Weights in the pipeline

From Apertium
Revision as of 23:05, 21 June 2020 by Francis Tyers (talk | contribs)
Jump to navigation Jump to search

In some cases we want to be able to pass "weights" along in the pipeline.

What are weights? Well they could be probabilities, or they could be scores, or lambdas (feature weights) or anything, but we probably want to define what they are.

morph:

^Emplea/emplear<vblex><pri><p3><sg><0.9424>/emplear<vblex><imp><p2><sg><0.2323>$ ^a/a<pr><0.9934>/a<n><m><sg><0.0123>$ ^un/uno<det><ind><m><sg>$ ^70%/70%<num><0.9999>$ ^del/de<pr>+el<det><def><m><sg>$ ^total/total<adj><mf><sg>/total<n><m><sg>$ ^de/de<pr>$ ^asalariados/asalariado<adj><m><pl>/asalariado<n><m><pl>$^./.<sent>$^./.<sent>$

tagger:

biltrans:

^Emplear<vblex><pri><p3><sg><0.9424>/Emprar<vblex><pri><p3><sg><0.9424><0.7343>/Ocupar<vblex><pri><p3><sg><0.9424><0.3204>$ ^a<pr>/a<pr><0.8930>/<0.0324>/de<pr><0.2342>$ ^uno<det><ind><m><sg>/un<det><ind><m><sg>$ ^70%<num>/70%<num>$ ^de<pr>/de<pr>$ ^el<det><def><m><sg>/el<det><def><m><sg>$ ^total<n><m><sg>/total<n><m><sg>$ ^de<pr>/de<pr>$ ^asalariado<n><m><pl>/assalariat<n><m><pl>$^.<sent>/.<sent>$^.<sent>/.<sent>$

lexsel:


transfer:

Should we maintain the weights of previous modules throughout the pipe?

  • Pros:
    • If we do this then we can output a confidence for the translation.

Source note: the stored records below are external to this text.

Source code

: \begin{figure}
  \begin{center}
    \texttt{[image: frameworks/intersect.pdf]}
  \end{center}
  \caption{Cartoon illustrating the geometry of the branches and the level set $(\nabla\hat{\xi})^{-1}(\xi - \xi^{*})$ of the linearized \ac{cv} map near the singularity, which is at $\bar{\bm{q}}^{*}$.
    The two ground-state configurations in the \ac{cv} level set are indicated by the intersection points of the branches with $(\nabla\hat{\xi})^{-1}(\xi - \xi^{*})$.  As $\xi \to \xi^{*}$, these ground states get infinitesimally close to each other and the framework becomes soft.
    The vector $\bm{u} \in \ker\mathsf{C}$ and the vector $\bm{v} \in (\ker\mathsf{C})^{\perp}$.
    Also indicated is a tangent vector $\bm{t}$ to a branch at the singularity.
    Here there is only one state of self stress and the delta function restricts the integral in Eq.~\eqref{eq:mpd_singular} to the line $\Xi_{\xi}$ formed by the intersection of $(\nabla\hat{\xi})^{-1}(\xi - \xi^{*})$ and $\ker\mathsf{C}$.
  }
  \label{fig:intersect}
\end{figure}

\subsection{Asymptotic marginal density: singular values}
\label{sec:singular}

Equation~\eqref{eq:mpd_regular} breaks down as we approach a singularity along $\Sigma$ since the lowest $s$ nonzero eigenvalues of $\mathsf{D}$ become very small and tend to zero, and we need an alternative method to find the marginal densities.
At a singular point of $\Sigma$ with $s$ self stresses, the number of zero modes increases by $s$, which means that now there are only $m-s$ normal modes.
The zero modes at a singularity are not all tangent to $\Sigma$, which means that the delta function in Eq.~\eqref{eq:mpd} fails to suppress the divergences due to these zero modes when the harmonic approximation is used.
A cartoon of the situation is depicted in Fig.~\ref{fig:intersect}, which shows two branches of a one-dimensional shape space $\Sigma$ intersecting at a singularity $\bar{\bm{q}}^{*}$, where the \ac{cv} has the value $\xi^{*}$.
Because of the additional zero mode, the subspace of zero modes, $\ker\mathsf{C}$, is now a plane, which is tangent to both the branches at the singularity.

This could be exposed through the web interface (like GF does with colourcoding)
  • Cons:
    • There could be many weights.

Maybe transfer could combine them and output a single one.

In general I think we don't want to be writing rules that say "if this weight is >= 0.6 then ...". If weights are used they should be probably combined directly with other weights, or in terms of probability mass.